(PROBLEM DESCRIPTION) From the data below, return all lines holding the string "inputFile".
══════════════════════════════
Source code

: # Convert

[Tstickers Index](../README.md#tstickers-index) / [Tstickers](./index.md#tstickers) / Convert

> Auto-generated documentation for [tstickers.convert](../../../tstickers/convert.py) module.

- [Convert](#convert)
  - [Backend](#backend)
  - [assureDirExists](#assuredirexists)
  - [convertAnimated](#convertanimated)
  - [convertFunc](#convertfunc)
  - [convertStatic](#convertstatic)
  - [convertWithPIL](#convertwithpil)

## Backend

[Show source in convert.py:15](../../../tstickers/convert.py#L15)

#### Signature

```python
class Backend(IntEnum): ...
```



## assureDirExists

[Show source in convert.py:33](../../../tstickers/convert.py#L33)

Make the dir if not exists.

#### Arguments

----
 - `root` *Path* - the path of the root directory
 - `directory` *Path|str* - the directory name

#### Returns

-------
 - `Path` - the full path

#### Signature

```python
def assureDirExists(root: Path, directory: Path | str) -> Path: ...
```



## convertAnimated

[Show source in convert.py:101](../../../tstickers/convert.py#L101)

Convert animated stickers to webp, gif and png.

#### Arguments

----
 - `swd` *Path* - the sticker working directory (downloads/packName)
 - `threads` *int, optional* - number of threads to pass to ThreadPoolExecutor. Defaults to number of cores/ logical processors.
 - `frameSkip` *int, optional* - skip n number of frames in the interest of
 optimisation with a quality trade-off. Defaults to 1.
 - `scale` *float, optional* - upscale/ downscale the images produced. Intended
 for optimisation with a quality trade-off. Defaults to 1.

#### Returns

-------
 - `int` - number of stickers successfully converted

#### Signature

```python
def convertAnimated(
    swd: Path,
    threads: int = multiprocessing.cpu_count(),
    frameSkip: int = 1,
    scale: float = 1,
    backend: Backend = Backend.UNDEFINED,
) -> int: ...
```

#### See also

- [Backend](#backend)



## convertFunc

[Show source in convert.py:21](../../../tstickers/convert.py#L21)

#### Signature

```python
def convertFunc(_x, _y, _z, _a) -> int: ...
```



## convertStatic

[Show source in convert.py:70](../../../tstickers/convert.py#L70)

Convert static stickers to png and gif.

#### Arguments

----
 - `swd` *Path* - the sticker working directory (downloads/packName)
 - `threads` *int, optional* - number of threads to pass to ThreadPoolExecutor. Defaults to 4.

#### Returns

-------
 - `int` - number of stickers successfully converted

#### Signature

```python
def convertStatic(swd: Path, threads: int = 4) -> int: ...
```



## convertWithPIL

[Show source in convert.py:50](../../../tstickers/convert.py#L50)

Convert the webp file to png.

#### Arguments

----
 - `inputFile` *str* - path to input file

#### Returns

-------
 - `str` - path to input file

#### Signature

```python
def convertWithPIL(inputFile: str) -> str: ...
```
══════════════════════════════
(OUTPUT)
 - `inputFile` *str* - path to input file
def convertWithPIL(inputFile: str) -> str: ...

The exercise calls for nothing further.